** Goal of the exercise **
Find every line in the records below that contains "Image", and copy it.

◆ ◆ ◆

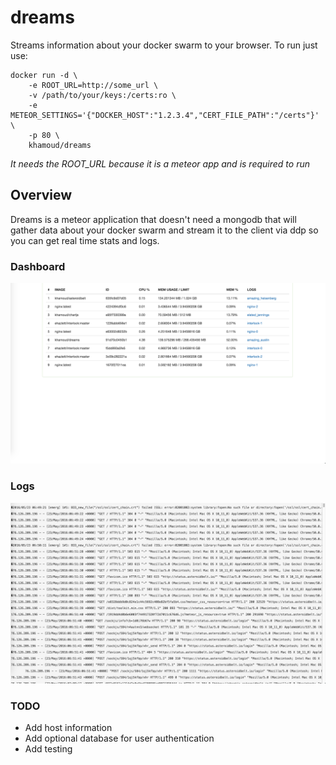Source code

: # dreams

Streams information about your docker swarm to your browser.  To run just use:

```
docker run -d \
    -e ROOT_URL=http://some_url \
    -v /path/to/your/keys:/certs:ro \
    -e METEOR_SETTINGS='{"DOCKER_HOST":"1.2.3.4","CERT_FILE_PATH":"/certs"}' \
    -p 80 \
    khamoud/dreams
```

*It needs the ROOT_URL because it is a meteor app and is required to run*

## Overview

Dreams is a meteor application that doesn't need a mongodb that will gather data about your docker swarm and
stream it to the client via ddp so you can get real time stats and logs.

### Dashboard
![Image of Dream dashboard](./stream.png)

### Logs

![Image of Dream logs](./logs.png)


### TODO
- Add host information
- Add optional database for user authentication
- Add testing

◆ ◆ ◆

** Finished exercise **
![Image of Dream dashboard](./stream.png)
![Image of Dream logs](./logs.png)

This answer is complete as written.